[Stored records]
┌──
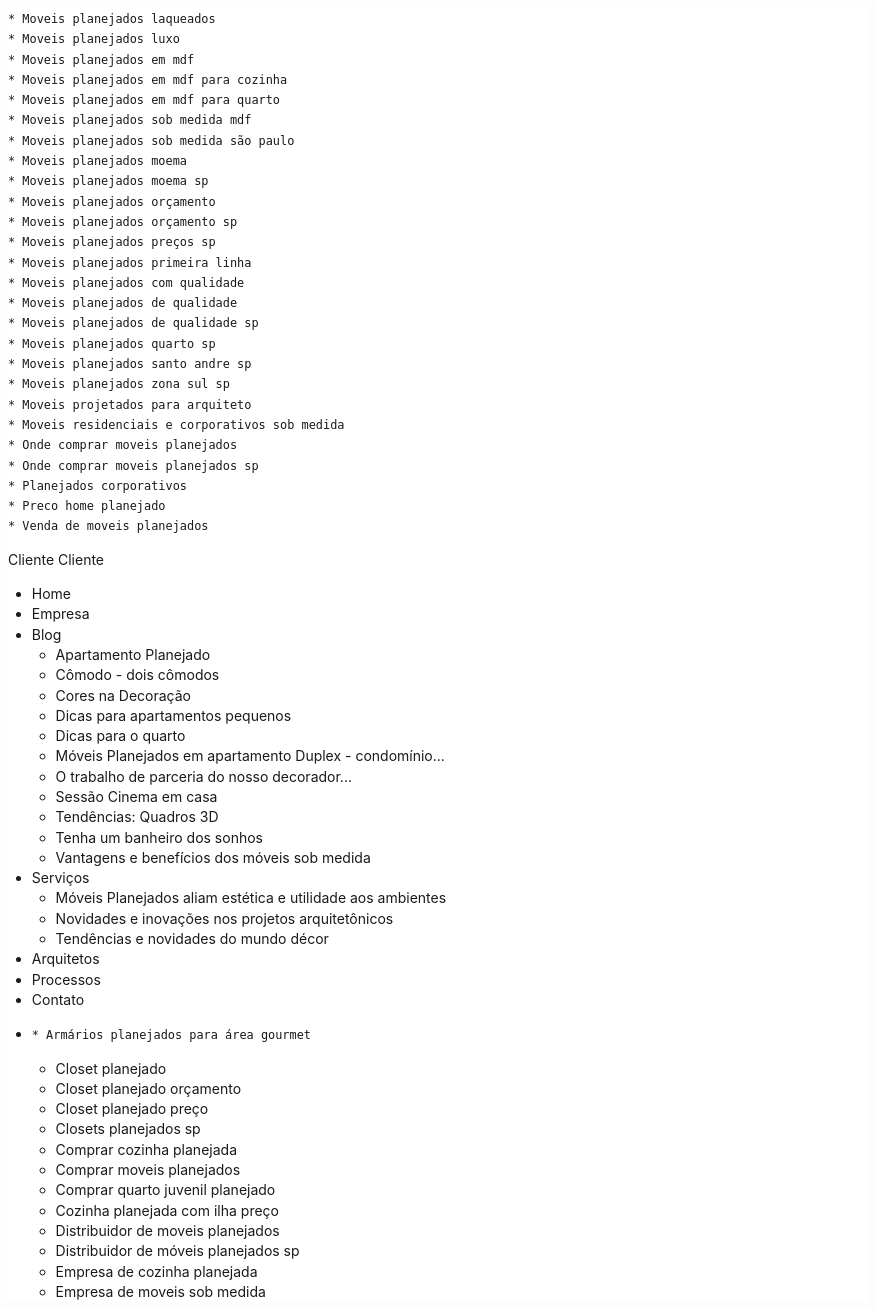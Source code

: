     * Moveis planejados laqueados
    * Moveis planejados luxo
    * Moveis planejados em mdf
    * Moveis planejados em mdf para cozinha
    * Moveis planejados em mdf para quarto
    * Moveis planejados sob medida mdf
    * Moveis planejados sob medida são paulo
    * Moveis planejados moema
    * Moveis planejados moema sp
    * Moveis planejados orçamento
    * Moveis planejados orçamento sp
    * Moveis planejados preços sp
    * Moveis planejados primeira linha
    * Moveis planejados com qualidade
    * Moveis planejados de qualidade
    * Moveis planejados de qualidade sp
    * Moveis planejados quarto sp
    * Moveis planejados santo andre sp
    * Moveis planejados zona sul sp
    * Moveis projetados para arquiteto
    * Moveis residenciais e corporativos sob medida
    * Onde comprar moveis planejados
    * Onde comprar moveis planejados sp
    * Planejados corporativos
    * Preco home planejado
    * Venda de moveis planejados


Cliente
Cliente
  * Home 
  * Empresa 
  * Blog
    * Apartamento Planejado
    * Cômodo - dois cômodos
    * Cores na Decoração
    * Dicas para apartamentos pequenos
    * Dicas para o quarto
    * Móveis Planejados em apartamento Duplex - condomínio...
    * O trabalho de parceria do nosso decorador...
    * Sessão Cinema em casa
    * Tendências: Quadros 3D
    * Tenha um banheiro dos sonhos
    * Vantagens e benefícios dos móveis sob medida
  * Serviços
    * Móveis Planejados aliam estética e utilidade aos ambientes
    * Novidades e inovações nos projetos arquitetônicos
    * Tendências e novidades do mundo décor
  * Arquitetos 
  * Processos 
  * Contato 
  *     * Armários planejados para área gourmet
    * Closet planejado
    * Closet planejado orçamento
    * Closet planejado preço
    * Closets planejados sp
    * Comprar cozinha planejada
    * Comprar moveis planejados
    * Comprar quarto juvenil planejado
    * Cozinha planejada com ilha preço
    * Distribuidor de moveis planejados
    * Distribuidor de móveis planejados sp
    * Empresa de cozinha planejada
    * Empresa de moveis sob medida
└──
Task statement = In the records above, find the line containing "utilidade aos ambientes" and output every line from the first through that one, exactly, omitting pictures.

Task output =
Source code

:     * Moveis planejados laqueados
    * Moveis planejados luxo
    * Moveis planejados em mdf
    * Moveis planejados em mdf para cozinha
    * Moveis planejados em mdf para quarto
    * Moveis planejados sob medida mdf
    * Moveis planejados sob medida são paulo
    * Moveis planejados moema
    * Moveis planejados moema sp
    * Moveis planejados orçamento
    * Moveis planejados orçamento sp
    * Moveis planejados preços sp
    * Moveis planejados primeira linha
    * Moveis planejados com qualidade
    * Moveis planejados de qualidade
    * Moveis planejados de qualidade sp
    * Moveis planejados quarto sp
    * Moveis planejados santo andre sp
    * Moveis planejados zona sul sp
    * Moveis projetados para arquiteto
    * Moveis residenciais e corporativos sob medida
    * Onde comprar moveis planejados
    * Onde comprar moveis planejados sp
    * Planejados corporativos
    * Preco home planejado
    * Venda de moveis planejados


Cliente
Cliente
  * Home 
  * Empresa 
  * Blog
    * Apartamento Planejado
    * Cômodo - dois cômodos
    * Cores na Decoração
    * Dicas para apartamentos pequenos
    * Dicas para o quarto
    * Móveis Planejados em apartamento Duplex - condomínio...
    * O trabalho de parceria do nosso decorador...
    * Sessão Cinema em casa
    * Tendências: Quadros 3D
    * Tenha um banheiro dos sonhos
    * Vantagens e benefícios dos móveis sob medida
  * Serviços
    * Móveis Planejados aliam estética e utilidade aos ambientes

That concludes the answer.